One of the most encouraging signs of a strong Earth Observation curriculum is when students move beyond learning existing tools and start building their own. In their very first semester of the EAGLE MSc program, our students did exactly that: developing a diverse and technically sophisticated set of R packages spanning different Earth Observation applications covering cryosphere science, biodiversity, hydrology, urban analytics, remote sensing workflows, and environmental modeling.
This week we had the showcase of these projects, each one a fully fledged R package designed for real-world geospatial and Earth system applications. The breadth and ambition are remarkable for such an early stage of our young EO scientists.
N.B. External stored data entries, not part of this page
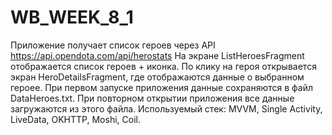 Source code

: # WB_WEEK_8_1
Приложение получает список героев через API https://api.opendota.com/api/herostats
На экране ListHeroesFragment отображается список героев + иконка. 
По клику на героя открывается экран HeroDetailsFragment, где отображаются данные о выбранном героее.
При первом запуске приложения данные сохраняются в файл DataHeroes.txt. При повторном открытии приложения все данные загружаются из этого файла.
Используемый стек:
MVVM, Single Activity, LiveData, OKHTTP, Moshi, Coil.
🌊 Marine and coastal systems
Coastal and marine environments were a clear inspiration for one project.
- ReefMappeR – ReefMappeR repository
A package focused on reef mapping workflows, bringing together spatial analysis tools for marine habitat assessment and visualization.
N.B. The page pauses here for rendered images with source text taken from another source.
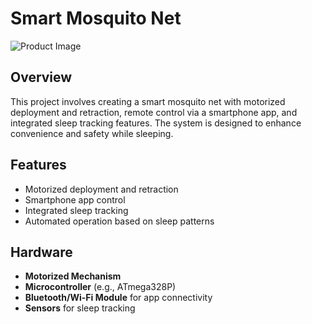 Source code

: # Smart Mosquito Net

![Product Image](path_to_image.jpg)

## Overview
This project involves creating a smart mosquito net with motorized deployment and retraction, remote control via a smartphone app, and integrated sleep tracking features. The system is designed to enhance convenience and safety while sleeping.

## Features
- Motorized deployment and retraction
- Smartphone app control
- Integrated sleep tracking
- Automated operation based on sleep patterns

## Hardware
- **Motorized Mechanism**
- **Microcontroller** (e.g., ATmega328P)
- **Bluetooth/Wi-Fi Module** for app connectivity
- **Sensors** for sleep tracking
🌍 Climate and Earth system modelling
Two students engaged directly with large-scale climate datasets and modeling workflows.
- cmip6r – cmip6r repository
Designed to simplify access and handling of CMIP6 climate model outputs for downstream analysis in R. - aridRUSLE – aridRUSLE repository
Implements workflows related to soil erosion modeling in arid environments using the RUSLE framework.
🧊 Cryosphere and snow research
- IceChaRt – IceChaRt repository
A visualization-focused package supporting ice and cryosphere data exploration and charting. - snowsense – snowsense repository
Tools for analyzing snow-related datasets and deriving meaningful indicators from snow observations.
🌆 Urban environments and human-environment systems
Urban remote sensing and environmental analytics formed another strong cluster.
- urbanMetRics – urbanMetRics repository
A toolkit for quantifying urban environmental metrics and spatial indicators. - uRban.analysis – uRban.analysis repository
Focused on structured workflows for urban spatial analysis in R. - Rkeyline – Rkeyline repository
Implements keyline-based landscape and terrain analysis methods relevant for land management.
🌱 Vegetation, forestry, and land cover
- refoRest – refoRest repository
A forest-focused package supporting reforestation and vegetation analysis workflows. - lulcBR – lulcBR repository
Tools for land use / land cover classification and analysis, with a strong remote sensing orientation. - RangeR – RangeR repository
Supports ecological range analysis and spatial distribution assessments.
🛰️ Remote sensing, preprocessing, and EO workflows
A particularly strong theme across projects was the structuring of remote sensing workflows and data pipelines.
- hlsmanager – hlsmanager repository
Facilitates handling of Harmonized Landsat and Sentinel (HLS) datasets. - PALMPrepR – PALMPrepR repository
Preprocessing tools designed to prepare inputs for the PALM model system. - multisensoR – multisensoR repository
Integrates multisensor Earth observation datasets into unified analytical workflows. - SpeckleFilteR – SpeckleFilteR repository
Implements speckle filtering methods for SAR imagery enhancement. - coheRence – coheRence repository
Tools for coherence analysis in radar-based Earth observation data.
📊 Methods, statistics, and model support tools
Some projects focused on methodological foundations and statistical or modeling support.
- threshtuner – threshtuner repository
A utility for optimizing thresholds in classification and detection problems. - spatialtestR – spatialtestR repository
Implements statistical testing workflows tailored for spatial datasets. - SDMconnectR – SDMconnectR repository
Supports species distribution modelling workflows and connectivity analysis. - MineralMappeR – MineralMappeR repository
Designed for mineral mapping using geospatial and spectral data.
🧭 A cohort already building tools for the EO community
Taken together, these projects demonstrate something important: even at the start of their studies, our students, our young scientists are already thinking like EO builders rather than just users of existing functions. The packages span multiple domains but share a common thread; turning complex Earth observation datasets into reproducible, accessible, and analyzable workflows in R.
For a first semester, this is not just impressive, it is exactly the kind of foundation that advances both scientific practice and open-source geospatial ecosystems. And build the basis for a strong EO science career.
The EAGLE Earth Observation cohort is clearly off to a strong start.